--- EXERCISE MATERIAL ---

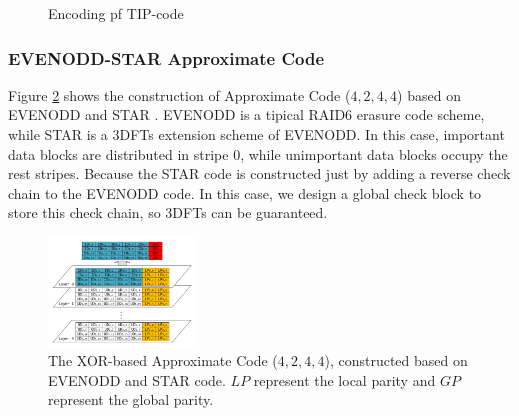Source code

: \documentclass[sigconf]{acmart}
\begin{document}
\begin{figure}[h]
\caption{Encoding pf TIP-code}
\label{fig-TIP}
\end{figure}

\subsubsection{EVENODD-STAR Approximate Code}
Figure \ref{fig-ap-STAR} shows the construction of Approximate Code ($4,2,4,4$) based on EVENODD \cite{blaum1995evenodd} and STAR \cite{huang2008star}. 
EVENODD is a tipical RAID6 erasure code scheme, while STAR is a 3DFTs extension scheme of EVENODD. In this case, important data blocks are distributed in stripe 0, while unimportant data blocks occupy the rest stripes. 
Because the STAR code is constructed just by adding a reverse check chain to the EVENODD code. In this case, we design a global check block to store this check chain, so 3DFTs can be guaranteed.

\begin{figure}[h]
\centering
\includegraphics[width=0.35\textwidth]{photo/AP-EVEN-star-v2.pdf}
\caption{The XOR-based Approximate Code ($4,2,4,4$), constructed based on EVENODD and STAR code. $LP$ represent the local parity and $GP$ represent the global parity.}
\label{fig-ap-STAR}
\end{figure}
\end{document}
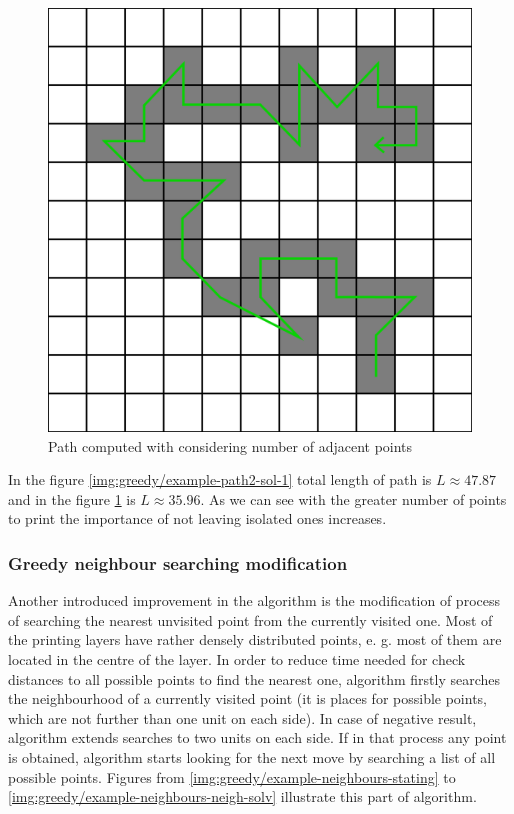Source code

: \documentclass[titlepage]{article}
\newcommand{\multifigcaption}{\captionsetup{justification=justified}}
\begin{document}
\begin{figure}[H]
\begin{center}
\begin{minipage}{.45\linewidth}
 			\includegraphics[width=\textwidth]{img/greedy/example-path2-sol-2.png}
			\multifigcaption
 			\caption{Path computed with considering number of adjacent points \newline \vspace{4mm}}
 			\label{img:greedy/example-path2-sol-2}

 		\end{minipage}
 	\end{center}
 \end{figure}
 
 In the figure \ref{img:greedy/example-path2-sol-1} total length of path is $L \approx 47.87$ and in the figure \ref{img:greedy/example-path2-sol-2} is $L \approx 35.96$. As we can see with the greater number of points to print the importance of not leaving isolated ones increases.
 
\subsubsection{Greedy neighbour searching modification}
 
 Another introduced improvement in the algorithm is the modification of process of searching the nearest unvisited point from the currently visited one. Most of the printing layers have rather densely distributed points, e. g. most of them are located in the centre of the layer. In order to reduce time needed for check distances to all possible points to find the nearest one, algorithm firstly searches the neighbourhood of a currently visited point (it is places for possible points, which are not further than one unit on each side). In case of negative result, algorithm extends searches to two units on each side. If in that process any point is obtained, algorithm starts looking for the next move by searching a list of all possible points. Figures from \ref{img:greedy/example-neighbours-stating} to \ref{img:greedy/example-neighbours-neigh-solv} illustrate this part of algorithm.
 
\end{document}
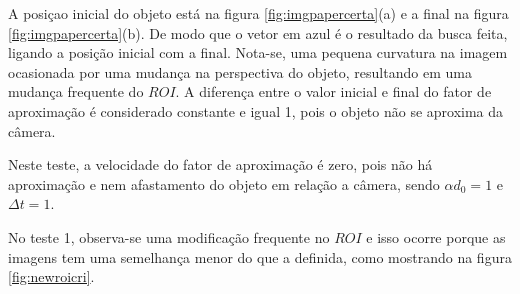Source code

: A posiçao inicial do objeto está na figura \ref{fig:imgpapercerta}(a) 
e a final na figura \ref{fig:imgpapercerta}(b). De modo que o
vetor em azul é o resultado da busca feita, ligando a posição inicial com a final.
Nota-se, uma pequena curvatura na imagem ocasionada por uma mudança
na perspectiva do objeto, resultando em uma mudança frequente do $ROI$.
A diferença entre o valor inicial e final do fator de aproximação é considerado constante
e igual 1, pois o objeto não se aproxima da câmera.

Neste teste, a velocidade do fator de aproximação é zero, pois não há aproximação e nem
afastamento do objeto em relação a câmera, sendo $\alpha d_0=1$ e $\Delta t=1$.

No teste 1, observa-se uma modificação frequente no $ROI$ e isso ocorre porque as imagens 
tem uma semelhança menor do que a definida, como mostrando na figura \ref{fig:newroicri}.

--- PROBLEM ---
Count how many lines in the listing above hold "documentclass". Supply only that number.

--- TASK RESULT ---
2